Kerodon

$\Newextarrow{\xRightarrow}{5,5}{0x21D2}$ $\newcommand\empty{}$
$\Newextarrow{\xhookrightarrow}{10,10}{0x21AA}$

Example 9.1.9.14. Let $\operatorname{Kan}$ denote the ordinary category of Kan complexes and let $\operatorname{\mathcal{S}}$ denote the $\infty $-category of spaces. Then the inclusion functor

\[ \operatorname{N}_{\bullet }(\operatorname{Kan}) \hookrightarrow \operatorname{N}_{\bullet }^{\operatorname{hc}}( \operatorname{Kan}) = \operatorname{\mathcal{S}} \]

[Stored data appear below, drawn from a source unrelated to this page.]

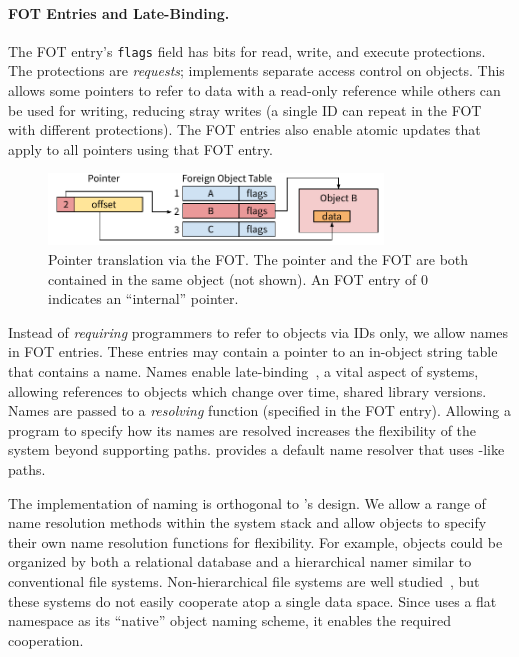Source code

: {    \paragraph{FOT Entries and Late-Binding.}

    The FOT entry's \texttt{flags} field has bits for read, write, and execute protections. The
    protections are \textit{requests}; \Twizzler implements separate access control on objects.
    This allows some pointers to refer to data with a read-only reference while others can be used for
    writing, reducing stray writes (a single ID can repeat in the FOT with different protections).
    The FOT entries also enable atomic updates that apply to all pointers using
    that FOT entry.

    \begin{figure}[tb]
        \includegraphics[width=3.5in]{fig/ptrfot}
        \caption{Pointer translation via the FOT\@.
            The pointer and the FOT
            are both contained in the same object (not shown). An FOT entry of $0$ indicates an ``internal''
            pointer.
        }
        \label{fig:fottran}
    \end{figure}

    Instead of \emph{requiring} programmers to refer to objects via IDs only, we allow
    names in FOT entries. These entries may contain a pointer to an
    in-object string table that contains a name.
    Names enable late-binding~\cite{daley:cacm68}, a
    vital aspect of systems, allowing references to objects which change over time, \eg shared library versions.
    Names are passed to a \textit{resolving} function (specified in the FOT entry).
    Allowing a program to specify how its names are resolved
    increases the flexibility of the system beyond supporting \unix paths. \Twizzler
    provides a default name resolver that uses \unix-like paths.%

    The implementation of naming is orthogonal to \Twizzler's design. We
    allow a range of name resolution methods within the system stack
    and allow objects to specify their own name resolution functions for flexibility. For example,
    objects could be organized by both a relational database and a hierarchical namer
    similar to conventional file systems. Non-hierarchical file systems
    are well studied~\cite{gifford:sosp91, ames:mss06, padioleau:usenix03, gopal:osdi99,
        parkerwood:systor14}, but these systems do not easily cooperate atop a single data space.
    Since \Twizzler uses a flat namespace as its ``native'' object naming scheme, it
    enables the required cooperation.

}


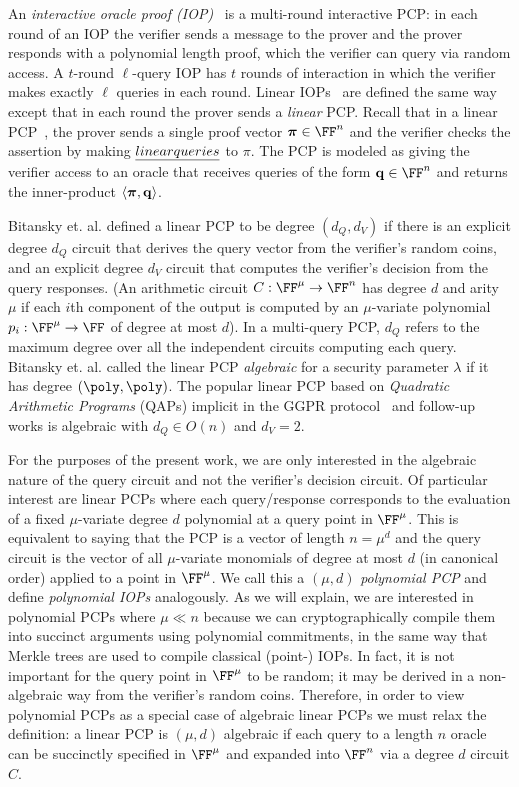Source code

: An \emph{interactive oracle proof (IOP)}~\cite{TCC:BenChiSpo16,STOC:ReiRotRot16} is a multi-round interactive PCP: in each round of an IOP the verifier sends a message to the prover and the prover responds with a polynomial length proof, which the verifier can query via random access. A $t$-round $\ell$-query IOP has $t$ rounds of interaction in which the verifier makes exactly $\ell$ queries in each round. Linear IOPs~\cite{C:BBCGI19} are defined the same way except that in each round the prover sends a \emph{linear} PCP. Recall that in a linear PCP~\cite{CC:IKO07}, the prover sends a single proof vector $\proofO \in \FF^n$ %
and the verifier checks the assertion by making $\emph{linear queries}$ to $\pi$. The PCP is modeled as giving the verifier access to an oracle that receives queries of the form $\mathbf{q} \in \FF^n$ and returns the inner-product $\langle \boldsymbol{\pi}, \mathbf{q} \rangle$. 

Bitansky et. al. \cite{TCC:BCIOP13} defined a linear PCP to be degree $(d_Q, d_V)$ if there is an explicit degree $d_Q$ circuit that derives the query vector from the verifier's random coins, and an explicit degree $d_V$ circuit that computes the verifier's decision from the query responses. (An arithmetic circuit $C: \FF^\mu \rightarrow \FF^n$ has degree $d$ and arity $\mu$ if each $i$th component of the output is computed by an $\mu$-variate polynomial $p_i: \FF^\mu \rightarrow \FF$ of degree at most $d$). In a multi-query PCP, $d_Q$ refers to the maximum degree over all the independent circuits computing each query. Bitansky et. al. called the linear PCP \emph{algebraic} for a security parameter $\lambda$ if it has degree $(\poly, \poly)$. The popular linear PCP based on \emph{Quadratic Arithmetic Programs} (QAPs) implicit in the GGPR protocol~\cite{EC:GGPR13} and follow-up works is algebraic with $d_Q \in O(n)$ and $d_V = 2$.  

For the purposes of the present work, we are only interested in the algebraic nature of the query circuit and not the verifier's decision circuit. Of particular interest are linear PCPs where each query/response corresponds to the evaluation of a fixed $\mu$-variate degree $d$ polynomial at a query point in $\FF^\mu$. This is equivalent to saying that the PCP is a vector of length $n = \mu^d$ and the query circuit is the vector of all $\mu$-variate monomials of degree at most $d$ (in canonical order) applied to a point in $\FF^\mu$. We call this a $(\mu, d)$ \emph{polynomial PCP} and define \emph{polynomial IOPs} analogously. As we will explain, we are interested in polynomial PCPs where $\mu \ll n$ because we can cryptographically compile them into succinct arguments using polynomial commitments, in the same way that Merkle trees are used to compile classical (point-) IOPs. In fact, it is not important for the query point in $\FF^\mu$ to be random; it may be derived in a non-algebraic way from the verifier's random coins. Therefore, in order to view polynomial PCPs as a special case of algebraic linear PCPs we must relax the definition: a linear PCP is $(\mu, d)$ algebraic if each query to a length $n$ oracle can be succinctly specified in $\FF^\mu$ and expanded into $\FF^n$ via a degree $d$ circuit $C$.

is finitary: this follows by combining Corollary 9.1.9.13 with Variant 9.1.6.4. More generally, if $\lambda $ is an uncountable regular cardinal and $\operatorname{Kan}_{< \lambda }$ denote the category of $\lambda $-small Kan complexes, then the inclusion functor $\operatorname{N}_{\bullet }( \operatorname{Kan}_{< \lambda } ) \hookrightarrow \operatorname{N}_{\bullet }^{\operatorname{hc}}( \operatorname{Kan}_{< \lambda } ) = \operatorname{\mathcal{S}}_{< \lambda } )$ is $(\aleph _0, \lambda )$-finitary: that is, it preserves $\lambda $-small filtered colimits.